▶ **DATA SHOWN**:
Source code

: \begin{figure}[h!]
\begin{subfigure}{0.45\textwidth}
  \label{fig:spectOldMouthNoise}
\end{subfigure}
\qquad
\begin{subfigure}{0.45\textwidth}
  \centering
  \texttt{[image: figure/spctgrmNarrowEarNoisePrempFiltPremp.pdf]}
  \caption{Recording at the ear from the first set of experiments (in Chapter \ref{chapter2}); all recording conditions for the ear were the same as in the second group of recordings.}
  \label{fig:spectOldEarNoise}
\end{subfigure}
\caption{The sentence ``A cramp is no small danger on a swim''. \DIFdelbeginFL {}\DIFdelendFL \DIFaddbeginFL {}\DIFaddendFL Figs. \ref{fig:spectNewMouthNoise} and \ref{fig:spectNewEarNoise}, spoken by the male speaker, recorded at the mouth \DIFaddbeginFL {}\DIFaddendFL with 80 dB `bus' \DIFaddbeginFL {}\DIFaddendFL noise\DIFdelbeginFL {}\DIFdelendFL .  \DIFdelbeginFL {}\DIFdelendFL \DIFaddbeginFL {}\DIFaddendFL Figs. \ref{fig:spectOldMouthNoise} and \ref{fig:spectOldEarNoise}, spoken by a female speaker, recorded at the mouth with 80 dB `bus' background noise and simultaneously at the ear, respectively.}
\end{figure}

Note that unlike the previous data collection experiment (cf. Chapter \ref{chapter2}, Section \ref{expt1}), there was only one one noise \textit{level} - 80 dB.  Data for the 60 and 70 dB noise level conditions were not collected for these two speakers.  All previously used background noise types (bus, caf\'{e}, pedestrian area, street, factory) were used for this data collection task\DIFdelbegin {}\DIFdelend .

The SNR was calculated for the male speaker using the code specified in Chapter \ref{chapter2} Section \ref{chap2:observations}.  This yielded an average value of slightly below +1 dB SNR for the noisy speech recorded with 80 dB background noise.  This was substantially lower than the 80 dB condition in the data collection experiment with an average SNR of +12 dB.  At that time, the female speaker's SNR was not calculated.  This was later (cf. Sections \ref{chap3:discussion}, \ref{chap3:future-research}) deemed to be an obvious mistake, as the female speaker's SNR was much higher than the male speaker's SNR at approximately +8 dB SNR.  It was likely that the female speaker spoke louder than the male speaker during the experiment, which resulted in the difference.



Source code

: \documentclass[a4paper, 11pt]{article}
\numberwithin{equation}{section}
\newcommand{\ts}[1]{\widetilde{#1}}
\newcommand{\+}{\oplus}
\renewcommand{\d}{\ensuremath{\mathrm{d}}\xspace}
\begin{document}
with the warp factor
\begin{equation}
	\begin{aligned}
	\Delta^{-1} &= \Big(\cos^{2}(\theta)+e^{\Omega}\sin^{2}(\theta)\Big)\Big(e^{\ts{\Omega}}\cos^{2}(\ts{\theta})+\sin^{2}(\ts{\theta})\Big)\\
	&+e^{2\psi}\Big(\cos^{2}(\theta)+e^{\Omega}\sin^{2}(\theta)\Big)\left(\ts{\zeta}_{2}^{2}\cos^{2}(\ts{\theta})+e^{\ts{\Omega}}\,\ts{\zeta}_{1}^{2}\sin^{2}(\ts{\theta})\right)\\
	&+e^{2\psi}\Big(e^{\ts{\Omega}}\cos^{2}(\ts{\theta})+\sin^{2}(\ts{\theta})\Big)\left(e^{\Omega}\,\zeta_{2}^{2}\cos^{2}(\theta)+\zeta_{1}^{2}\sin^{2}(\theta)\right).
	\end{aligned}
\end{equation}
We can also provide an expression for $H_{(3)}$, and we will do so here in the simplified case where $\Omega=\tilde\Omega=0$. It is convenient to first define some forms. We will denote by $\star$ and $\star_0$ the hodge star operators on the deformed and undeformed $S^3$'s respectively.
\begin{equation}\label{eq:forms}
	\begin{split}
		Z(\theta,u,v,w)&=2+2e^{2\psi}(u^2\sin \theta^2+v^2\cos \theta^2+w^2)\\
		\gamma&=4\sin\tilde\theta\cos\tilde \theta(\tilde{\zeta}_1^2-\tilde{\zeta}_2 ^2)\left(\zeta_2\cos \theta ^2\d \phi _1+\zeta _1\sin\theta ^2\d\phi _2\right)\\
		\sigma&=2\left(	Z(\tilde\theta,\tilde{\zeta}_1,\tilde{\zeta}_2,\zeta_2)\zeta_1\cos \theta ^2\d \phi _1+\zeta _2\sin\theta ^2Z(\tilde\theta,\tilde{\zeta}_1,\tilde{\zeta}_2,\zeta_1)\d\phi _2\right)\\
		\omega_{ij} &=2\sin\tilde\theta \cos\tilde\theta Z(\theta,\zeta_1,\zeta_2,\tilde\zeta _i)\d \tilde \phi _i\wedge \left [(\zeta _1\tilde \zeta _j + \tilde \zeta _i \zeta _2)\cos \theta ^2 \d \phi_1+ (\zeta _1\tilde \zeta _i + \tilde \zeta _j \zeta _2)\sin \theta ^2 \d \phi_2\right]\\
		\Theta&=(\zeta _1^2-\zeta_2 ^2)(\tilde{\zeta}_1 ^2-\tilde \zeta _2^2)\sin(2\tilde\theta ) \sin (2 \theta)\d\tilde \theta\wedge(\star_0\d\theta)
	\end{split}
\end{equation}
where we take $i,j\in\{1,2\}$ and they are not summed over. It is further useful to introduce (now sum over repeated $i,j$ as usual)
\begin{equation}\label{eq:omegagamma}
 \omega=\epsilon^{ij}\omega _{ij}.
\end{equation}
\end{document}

▶ **WHAT IS BEING ASKED**: Repeat the material exactly. Begin with its first line and end with the line that has "Note that unlike".

▶ **ANSWER BOX**:
Source code

: \begin{figure}[h!]
\begin{subfigure}{0.45\textwidth}
  \label{fig:spectOldMouthNoise}
\end{subfigure}
\qquad
\begin{subfigure}{0.45\textwidth}
  \centering
  \texttt{[image: figure/spctgrmNarrowEarNoisePrempFiltPremp.pdf]}
  \caption{Recording at the ear from the first set of experiments (in Chapter \ref{chapter2}); all recording conditions for the ear were the same as in the second group of recordings.}
  \label{fig:spectOldEarNoise}
\end{subfigure}
\caption{The sentence ``A cramp is no small danger on a swim''. \DIFdelbeginFL {}\DIFdelendFL \DIFaddbeginFL {}\DIFaddendFL Figs. \ref{fig:spectNewMouthNoise} and \ref{fig:spectNewEarNoise}, spoken by the male speaker, recorded at the mouth \DIFaddbeginFL {}\DIFaddendFL with 80 dB `bus' \DIFaddbeginFL {}\DIFaddendFL noise\DIFdelbeginFL {}\DIFdelendFL .  \DIFdelbeginFL {}\DIFdelendFL \DIFaddbeginFL {}\DIFaddendFL Figs. \ref{fig:spectOldMouthNoise} and \ref{fig:spectOldEarNoise}, spoken by a female speaker, recorded at the mouth with 80 dB `bus' background noise and simultaneously at the ear, respectively.}
\end{figure}

Note that unlike the previous data collection experiment (cf. Chapter \ref{chapter2}, Section \ref{expt1}), there was only one one noise \textit{level} - 80 dB.  Data for the 60 and 70 dB noise level conditions were not collected for these two speakers.  All previously used background noise types (bus, caf\'{e}, pedestrian area, street, factory) were used for this data collection task\DIFdelbegin {}\DIFdelend .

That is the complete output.